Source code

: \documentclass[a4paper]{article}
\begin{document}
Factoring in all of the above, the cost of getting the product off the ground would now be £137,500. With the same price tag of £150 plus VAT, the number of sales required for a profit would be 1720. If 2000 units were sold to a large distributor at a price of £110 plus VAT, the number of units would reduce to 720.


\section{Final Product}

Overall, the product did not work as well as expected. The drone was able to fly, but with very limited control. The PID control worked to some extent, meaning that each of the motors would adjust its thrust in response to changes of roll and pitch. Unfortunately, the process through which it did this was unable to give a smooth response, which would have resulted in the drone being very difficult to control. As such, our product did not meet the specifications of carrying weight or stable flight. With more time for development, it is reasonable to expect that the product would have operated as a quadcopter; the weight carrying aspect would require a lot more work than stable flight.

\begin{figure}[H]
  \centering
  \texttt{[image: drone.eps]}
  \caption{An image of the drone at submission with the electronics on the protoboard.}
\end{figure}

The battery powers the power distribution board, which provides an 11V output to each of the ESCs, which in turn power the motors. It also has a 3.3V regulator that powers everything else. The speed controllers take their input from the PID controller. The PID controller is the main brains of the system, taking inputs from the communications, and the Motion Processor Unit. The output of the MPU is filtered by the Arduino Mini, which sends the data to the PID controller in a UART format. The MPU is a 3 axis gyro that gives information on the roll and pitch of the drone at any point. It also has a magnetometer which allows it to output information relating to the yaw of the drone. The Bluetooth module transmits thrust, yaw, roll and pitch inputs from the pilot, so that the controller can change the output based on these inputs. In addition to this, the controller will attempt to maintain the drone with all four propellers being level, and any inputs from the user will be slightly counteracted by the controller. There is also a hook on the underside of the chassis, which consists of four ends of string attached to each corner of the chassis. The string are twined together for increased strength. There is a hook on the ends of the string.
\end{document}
□ □ □
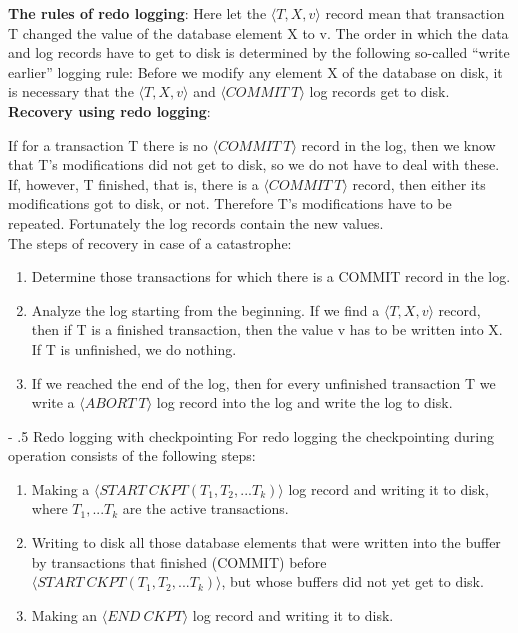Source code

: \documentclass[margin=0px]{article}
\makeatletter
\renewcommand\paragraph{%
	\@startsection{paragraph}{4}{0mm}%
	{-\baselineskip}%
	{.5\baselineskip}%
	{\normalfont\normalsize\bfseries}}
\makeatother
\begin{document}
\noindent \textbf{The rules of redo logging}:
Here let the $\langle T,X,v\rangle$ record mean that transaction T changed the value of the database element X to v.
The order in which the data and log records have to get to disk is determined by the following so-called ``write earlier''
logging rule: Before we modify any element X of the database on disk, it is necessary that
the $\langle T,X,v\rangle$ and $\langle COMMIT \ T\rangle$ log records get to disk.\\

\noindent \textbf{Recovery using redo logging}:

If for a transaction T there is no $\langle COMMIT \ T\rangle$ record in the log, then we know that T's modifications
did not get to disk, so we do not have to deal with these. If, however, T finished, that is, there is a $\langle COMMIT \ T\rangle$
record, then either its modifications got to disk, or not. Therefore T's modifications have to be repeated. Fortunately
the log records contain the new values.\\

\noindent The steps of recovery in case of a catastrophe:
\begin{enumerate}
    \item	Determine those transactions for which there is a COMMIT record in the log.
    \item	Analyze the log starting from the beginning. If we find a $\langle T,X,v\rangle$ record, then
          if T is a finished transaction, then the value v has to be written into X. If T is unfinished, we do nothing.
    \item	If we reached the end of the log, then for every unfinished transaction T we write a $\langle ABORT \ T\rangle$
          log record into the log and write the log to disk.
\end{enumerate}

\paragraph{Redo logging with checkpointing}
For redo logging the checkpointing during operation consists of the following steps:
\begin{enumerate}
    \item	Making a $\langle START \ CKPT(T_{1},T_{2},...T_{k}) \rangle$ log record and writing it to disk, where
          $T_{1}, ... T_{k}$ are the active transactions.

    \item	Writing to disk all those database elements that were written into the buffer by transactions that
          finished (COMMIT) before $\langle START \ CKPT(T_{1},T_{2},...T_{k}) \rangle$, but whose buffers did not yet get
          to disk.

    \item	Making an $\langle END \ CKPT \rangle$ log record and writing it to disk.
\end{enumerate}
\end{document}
□ □ □
* **ABOUT THIS TASK**:
Out of the data above, give again only the lines starting at the one holding "If for a transaction" and ending at the one holding "the log records contain the new values.\\", unchanged.

* **ANSWER FOR THIS EXERCISE**:
If for a transaction T there is no $\langle COMMIT \ T\rangle$ record in the log, then we know that T's modifications
did not get to disk, so we do not have to deal with these. If, however, T finished, that is, there is a $\langle COMMIT \ T\rangle$
record, then either its modifications got to disk, or not. Therefore T's modifications have to be repeated. Fortunately
the log records contain the new values.\\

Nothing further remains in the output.